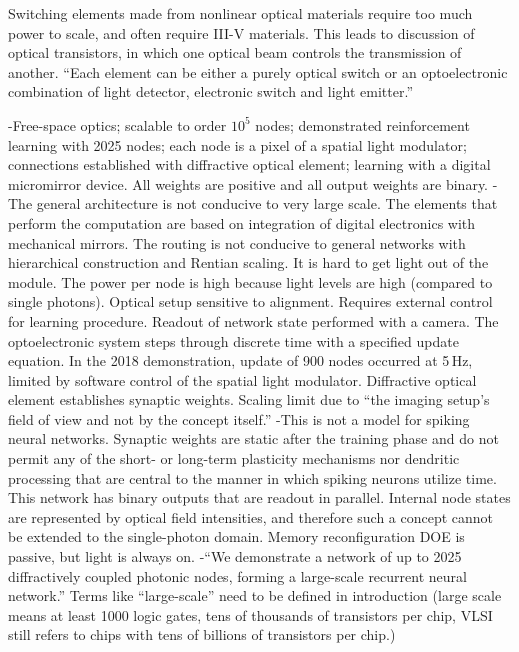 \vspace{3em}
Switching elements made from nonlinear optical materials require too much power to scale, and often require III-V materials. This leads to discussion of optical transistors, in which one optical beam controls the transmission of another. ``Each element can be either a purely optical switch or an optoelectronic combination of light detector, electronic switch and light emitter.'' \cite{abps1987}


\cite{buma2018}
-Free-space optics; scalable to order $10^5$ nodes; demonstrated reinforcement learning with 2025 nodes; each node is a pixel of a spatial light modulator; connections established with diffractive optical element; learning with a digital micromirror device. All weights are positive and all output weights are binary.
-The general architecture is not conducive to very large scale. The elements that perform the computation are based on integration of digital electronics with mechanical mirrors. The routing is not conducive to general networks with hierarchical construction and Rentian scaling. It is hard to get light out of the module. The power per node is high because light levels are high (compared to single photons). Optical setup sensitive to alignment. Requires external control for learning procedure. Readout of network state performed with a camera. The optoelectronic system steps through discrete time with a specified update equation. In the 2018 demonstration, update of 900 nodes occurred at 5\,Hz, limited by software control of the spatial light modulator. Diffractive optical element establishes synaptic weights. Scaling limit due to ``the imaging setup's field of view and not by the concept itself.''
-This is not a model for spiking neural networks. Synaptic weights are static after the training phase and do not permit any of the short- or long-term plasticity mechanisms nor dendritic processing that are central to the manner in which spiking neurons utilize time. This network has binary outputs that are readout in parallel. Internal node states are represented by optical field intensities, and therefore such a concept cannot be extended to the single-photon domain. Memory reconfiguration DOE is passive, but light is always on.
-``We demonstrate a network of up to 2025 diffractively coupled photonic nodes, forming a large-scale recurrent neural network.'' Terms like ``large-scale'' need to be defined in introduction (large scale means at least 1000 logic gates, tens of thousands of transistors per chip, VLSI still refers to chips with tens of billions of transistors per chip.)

* _What is expected_
Your answer should be an exact copy of the entries above, with no images included.

* _Exercise result_
 \vspace{3em}
Switching elements made from nonlinear optical materials require too much power to scale, and often require III-V materials. This leads to discussion of optical transistors, in which one optical beam controls the transmission of another. ``Each element can be either a purely optical switch or an optoelectronic combination of light detector, electronic switch and light emitter.'' \cite{abps1987}


\cite{buma2018}
-Free-space optics; scalable to order $10^5$ nodes; demonstrated reinforcement learning with 2025 nodes; each node is a pixel of a spatial light modulator; connections established with diffractive optical element; learning with a digital micromirror device. All weights are positive and all output weights are binary.
-The general architecture is not conducive to very large scale. The elements that perform the computation are based on integration of digital electronics with mechanical mirrors. The routing is not conducive to general networks with hierarchical construction and Rentian scaling. It is hard to get light out of the module. The power per node is high because light levels are high (compared to single photons). Optical setup sensitive to alignment. Requires external control for learning procedure. Readout of network state performed with a camera. The optoelectronic system steps through discrete time with a specified update equation. In the 2018 demonstration, update of 900 nodes occurred at 5\,Hz, limited by software control of the spatial light modulator. Diffractive optical element establishes synaptic weights. Scaling limit due to ``the imaging setup's field of view and not by the concept itself.''
-This is not a model for spiking neural networks. Synaptic weights are static after the training phase and do not permit any of the short- or long-term plasticity mechanisms nor dendritic processing that are central to the manner in which spiking neurons utilize time. This network has binary outputs that are readout in parallel. Internal node states are represented by optical field intensities, and therefore such a concept cannot be extended to the single-photon domain. Memory reconfiguration DOE is passive, but light is always on.
-``We demonstrate a network of up to 2025 diffractively coupled photonic nodes, forming a large-scale recurrent neural network.'' Terms like ``large-scale'' need to be defined in introduction (large scale means at least 1000 logic gates, tens of thousands of transistors per chip, VLSI still refers to chips with tens of billions of transistors per chip.)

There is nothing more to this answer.